[GIVEN RECORDS — start]

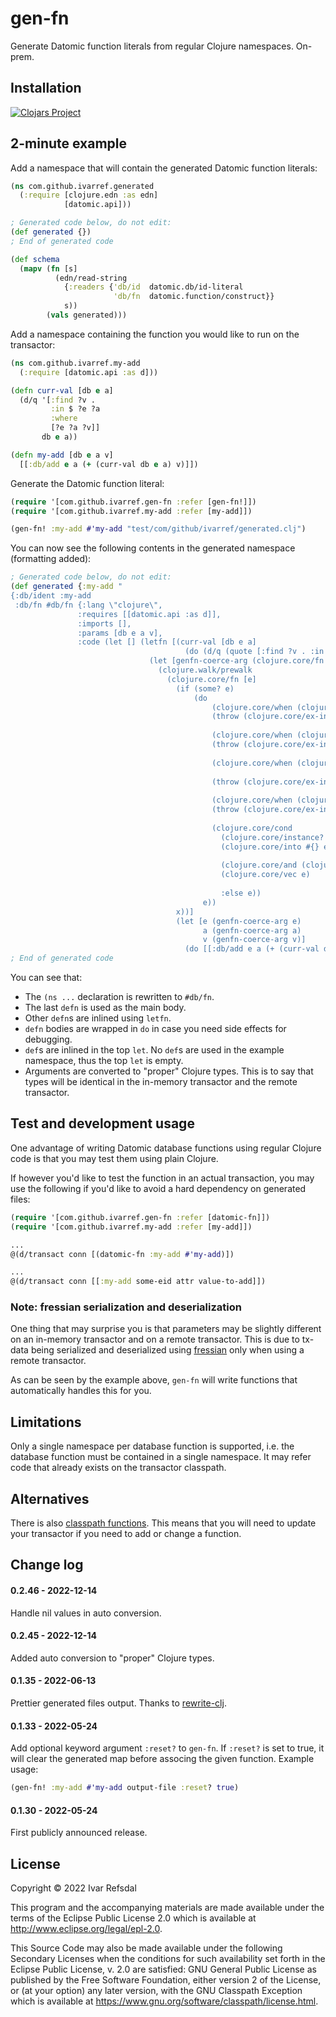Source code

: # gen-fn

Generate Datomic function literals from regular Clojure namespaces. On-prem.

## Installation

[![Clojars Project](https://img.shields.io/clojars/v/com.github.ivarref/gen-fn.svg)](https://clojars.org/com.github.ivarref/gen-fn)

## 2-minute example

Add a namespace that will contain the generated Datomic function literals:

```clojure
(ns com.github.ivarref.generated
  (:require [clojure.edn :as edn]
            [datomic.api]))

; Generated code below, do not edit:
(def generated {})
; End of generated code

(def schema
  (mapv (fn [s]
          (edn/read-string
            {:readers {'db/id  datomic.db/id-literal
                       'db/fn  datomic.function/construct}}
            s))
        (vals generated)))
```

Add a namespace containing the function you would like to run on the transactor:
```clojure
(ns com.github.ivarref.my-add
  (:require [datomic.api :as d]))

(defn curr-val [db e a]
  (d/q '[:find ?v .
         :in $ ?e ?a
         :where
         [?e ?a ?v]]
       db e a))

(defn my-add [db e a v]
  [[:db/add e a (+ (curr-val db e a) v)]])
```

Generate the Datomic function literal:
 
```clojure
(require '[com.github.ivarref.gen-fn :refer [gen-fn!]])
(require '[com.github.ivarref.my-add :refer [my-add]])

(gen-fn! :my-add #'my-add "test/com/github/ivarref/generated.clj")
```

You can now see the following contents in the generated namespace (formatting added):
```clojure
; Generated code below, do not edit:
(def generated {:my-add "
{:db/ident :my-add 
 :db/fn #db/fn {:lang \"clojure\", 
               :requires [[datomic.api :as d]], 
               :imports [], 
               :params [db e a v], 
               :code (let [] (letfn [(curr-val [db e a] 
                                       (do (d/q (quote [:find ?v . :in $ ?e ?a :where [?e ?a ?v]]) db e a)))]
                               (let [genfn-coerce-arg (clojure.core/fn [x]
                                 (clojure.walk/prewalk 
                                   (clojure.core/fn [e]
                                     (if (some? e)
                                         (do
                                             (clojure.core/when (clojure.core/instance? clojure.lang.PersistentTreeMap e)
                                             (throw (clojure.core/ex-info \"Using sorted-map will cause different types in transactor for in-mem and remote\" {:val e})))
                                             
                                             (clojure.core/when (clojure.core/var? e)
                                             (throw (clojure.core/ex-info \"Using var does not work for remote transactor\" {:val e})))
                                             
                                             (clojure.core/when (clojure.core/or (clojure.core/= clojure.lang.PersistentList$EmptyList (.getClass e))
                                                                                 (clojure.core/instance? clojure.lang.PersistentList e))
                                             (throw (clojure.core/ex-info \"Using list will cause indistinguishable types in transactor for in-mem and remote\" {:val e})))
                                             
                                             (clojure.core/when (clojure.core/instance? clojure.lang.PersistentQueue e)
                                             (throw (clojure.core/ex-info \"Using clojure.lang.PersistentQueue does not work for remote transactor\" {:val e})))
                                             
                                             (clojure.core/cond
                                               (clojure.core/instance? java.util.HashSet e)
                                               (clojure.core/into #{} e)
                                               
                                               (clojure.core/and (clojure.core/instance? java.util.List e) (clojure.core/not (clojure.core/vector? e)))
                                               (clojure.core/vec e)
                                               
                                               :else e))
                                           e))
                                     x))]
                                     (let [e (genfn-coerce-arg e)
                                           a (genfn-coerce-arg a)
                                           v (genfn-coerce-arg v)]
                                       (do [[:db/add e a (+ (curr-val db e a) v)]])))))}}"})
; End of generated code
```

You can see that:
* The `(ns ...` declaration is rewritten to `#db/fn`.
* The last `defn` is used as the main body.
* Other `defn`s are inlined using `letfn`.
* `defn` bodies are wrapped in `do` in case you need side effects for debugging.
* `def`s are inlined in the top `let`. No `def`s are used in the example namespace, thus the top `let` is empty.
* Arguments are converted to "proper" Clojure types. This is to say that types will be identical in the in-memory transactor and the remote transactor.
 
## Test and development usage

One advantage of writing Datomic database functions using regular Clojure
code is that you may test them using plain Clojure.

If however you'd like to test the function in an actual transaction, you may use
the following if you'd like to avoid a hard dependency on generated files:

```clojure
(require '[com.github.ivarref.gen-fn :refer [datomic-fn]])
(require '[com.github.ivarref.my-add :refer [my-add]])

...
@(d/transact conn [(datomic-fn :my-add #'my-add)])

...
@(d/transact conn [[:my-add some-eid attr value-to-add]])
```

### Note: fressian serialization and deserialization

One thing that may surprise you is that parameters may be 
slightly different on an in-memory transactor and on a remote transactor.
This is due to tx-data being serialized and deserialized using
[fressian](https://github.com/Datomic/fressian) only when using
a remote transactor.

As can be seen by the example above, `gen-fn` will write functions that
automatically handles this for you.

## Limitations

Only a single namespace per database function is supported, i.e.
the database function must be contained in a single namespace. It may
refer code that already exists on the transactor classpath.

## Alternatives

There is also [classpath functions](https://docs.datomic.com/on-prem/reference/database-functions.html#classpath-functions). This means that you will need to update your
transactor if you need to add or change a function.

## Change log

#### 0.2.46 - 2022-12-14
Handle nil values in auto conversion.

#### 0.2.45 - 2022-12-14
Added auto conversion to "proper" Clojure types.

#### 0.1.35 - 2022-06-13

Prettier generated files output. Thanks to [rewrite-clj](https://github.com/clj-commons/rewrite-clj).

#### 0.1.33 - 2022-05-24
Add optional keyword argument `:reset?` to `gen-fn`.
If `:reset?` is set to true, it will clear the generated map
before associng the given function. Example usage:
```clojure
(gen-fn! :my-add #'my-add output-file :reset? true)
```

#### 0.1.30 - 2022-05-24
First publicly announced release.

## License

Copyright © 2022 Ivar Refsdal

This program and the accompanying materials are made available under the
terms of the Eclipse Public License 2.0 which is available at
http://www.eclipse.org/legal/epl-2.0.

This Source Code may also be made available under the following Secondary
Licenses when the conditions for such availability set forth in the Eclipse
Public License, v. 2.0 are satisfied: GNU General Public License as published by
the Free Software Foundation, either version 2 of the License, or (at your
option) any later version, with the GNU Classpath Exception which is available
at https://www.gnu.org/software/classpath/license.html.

[GIVEN RECORDS — finish]

TASK TO CARRY OUT: Output every record above word for word, omitting any pictures they contain.

TASK OUTPUT:
Source code

: # gen-fn

Generate Datomic function literals from regular Clojure namespaces. On-prem.

## Installation

[![Clojars Project](https://img.shields.io/clojars/v/com.github.ivarref/gen-fn.svg)](https://clojars.org/com.github.ivarref/gen-fn)

## 2-minute example

Add a namespace that will contain the generated Datomic function literals:

```clojure
(ns com.github.ivarref.generated
  (:require [clojure.edn :as edn]
            [datomic.api]))

; Generated code below, do not edit:
(def generated {})
; End of generated code

(def schema
  (mapv (fn [s]
          (edn/read-string
            {:readers {'db/id  datomic.db/id-literal
                       'db/fn  datomic.function/construct}}
            s))
        (vals generated)))
```

Add a namespace containing the function you would like to run on the transactor:
```clojure
(ns com.github.ivarref.my-add
  (:require [datomic.api :as d]))

(defn curr-val [db e a]
  (d/q '[:find ?v .
         :in $ ?e ?a
         :where
         [?e ?a ?v]]
       db e a))

(defn my-add [db e a v]
  [[:db/add e a (+ (curr-val db e a) v)]])
```

Generate the Datomic function literal:
 
```clojure
(require '[com.github.ivarref.gen-fn :refer [gen-fn!]])
(require '[com.github.ivarref.my-add :refer [my-add]])

(gen-fn! :my-add #'my-add "test/com/github/ivarref/generated.clj")
```

You can now see the following contents in the generated namespace (formatting added):
```clojure
; Generated code below, do not edit:
(def generated {:my-add "
{:db/ident :my-add 
 :db/fn #db/fn {:lang \"clojure\", 
               :requires [[datomic.api :as d]], 
               :imports [], 
               :params [db e a v], 
               :code (let [] (letfn [(curr-val [db e a] 
                                       (do (d/q (quote [:find ?v . :in $ ?e ?a :where [?e ?a ?v]]) db e a)))]
                               (let [genfn-coerce-arg (clojure.core/fn [x]
                                 (clojure.walk/prewalk 
                                   (clojure.core/fn [e]
                                     (if (some? e)
                                         (do
                                             (clojure.core/when (clojure.core/instance? clojure.lang.PersistentTreeMap e)
                                             (throw (clojure.core/ex-info \"Using sorted-map will cause different types in transactor for in-mem and remote\" {:val e})))
                                             
                                             (clojure.core/when (clojure.core/var? e)
                                             (throw (clojure.core/ex-info \"Using var does not work for remote transactor\" {:val e})))
                                             
                                             (clojure.core/when (clojure.core/or (clojure.core/= clojure.lang.PersistentList$EmptyList (.getClass e))
                                                                                 (clojure.core/instance? clojure.lang.PersistentList e))
                                             (throw (clojure.core/ex-info \"Using list will cause indistinguishable types in transactor for in-mem and remote\" {:val e})))
                                             
                                             (clojure.core/when (clojure.core/instance? clojure.lang.PersistentQueue e)
                                             (throw (clojure.core/ex-info \"Using clojure.lang.PersistentQueue does not work for remote transactor\" {:val e})))
                                             
                                             (clojure.core/cond
                                               (clojure.core/instance? java.util.HashSet e)
                                               (clojure.core/into #{} e)
                                               
                                               (clojure.core/and (clojure.core/instance? java.util.List e) (clojure.core/not (clojure.core/vector? e)))
                                               (clojure.core/vec e)
                                               
                                               :else e))
                                           e))
                                     x))]
                                     (let [e (genfn-coerce-arg e)
                                           a (genfn-coerce-arg a)
                                           v (genfn-coerce-arg v)]
                                       (do [[:db/add e a (+ (curr-val db e a) v)]])))))}}"})
; End of generated code
```

You can see that:
* The `(ns ...` declaration is rewritten to `#db/fn`.
* The last `defn` is used as the main body.
* Other `defn`s are inlined using `letfn`.
* `defn` bodies are wrapped in `do` in case you need side effects for debugging.
* `def`s are inlined in the top `let`. No `def`s are used in the example namespace, thus the top `let` is empty.
* Arguments are converted to "proper" Clojure types. This is to say that types will be identical in the in-memory transactor and the remote transactor.
 
## Test and development usage

One advantage of writing Datomic database functions using regular Clojure
code is that you may test them using plain Clojure.

If however you'd like to test the function in an actual transaction, you may use
the following if you'd like to avoid a hard dependency on generated files:

```clojure
(require '[com.github.ivarref.gen-fn :refer [datomic-fn]])
(require '[com.github.ivarref.my-add :refer [my-add]])

...
@(d/transact conn [(datomic-fn :my-add #'my-add)])

...
@(d/transact conn [[:my-add some-eid attr value-to-add]])
```

### Note: fressian serialization and deserialization

One thing that may surprise you is that parameters may be 
slightly different on an in-memory transactor and on a remote transactor.
This is due to tx-data being serialized and deserialized using
[fressian](https://github.com/Datomic/fressian) only when using
a remote transactor.

As can be seen by the example above, `gen-fn` will write functions that
automatically handles this for you.

## Limitations

Only a single namespace per database function is supported, i.e.
the database function must be contained in a single namespace. It may
refer code that already exists on the transactor classpath.

## Alternatives

There is also [classpath functions](https://docs.datomic.com/on-prem/reference/database-functions.html#classpath-functions). This means that you will need to update your
transactor if you need to add or change a function.

## Change log

#### 0.2.46 - 2022-12-14
Handle nil values in auto conversion.

#### 0.2.45 - 2022-12-14
Added auto conversion to "proper" Clojure types.

#### 0.1.35 - 2022-06-13

Prettier generated files output. Thanks to [rewrite-clj](https://github.com/clj-commons/rewrite-clj).

#### 0.1.33 - 2022-05-24
Add optional keyword argument `:reset?` to `gen-fn`.
If `:reset?` is set to true, it will clear the generated map
before associng the given function. Example usage:
```clojure
(gen-fn! :my-add #'my-add output-file :reset? true)
```

#### 0.1.30 - 2022-05-24
First publicly announced release.

## License

Copyright © 2022 Ivar Refsdal

This program and the accompanying materials are made available under the
terms of the Eclipse Public License 2.0 which is available at
http://www.eclipse.org/legal/epl-2.0.

This Source Code may also be made available under the following Secondary
Licenses when the conditions for such availability set forth in the Eclipse
Public License, v. 2.0 are satisfied: GNU General Public License as published by
the Free Software Foundation, either version 2 of the License, or (at your
option) any later version, with the GNU Classpath Exception which is available
at https://www.gnu.org/software/classpath/license.html.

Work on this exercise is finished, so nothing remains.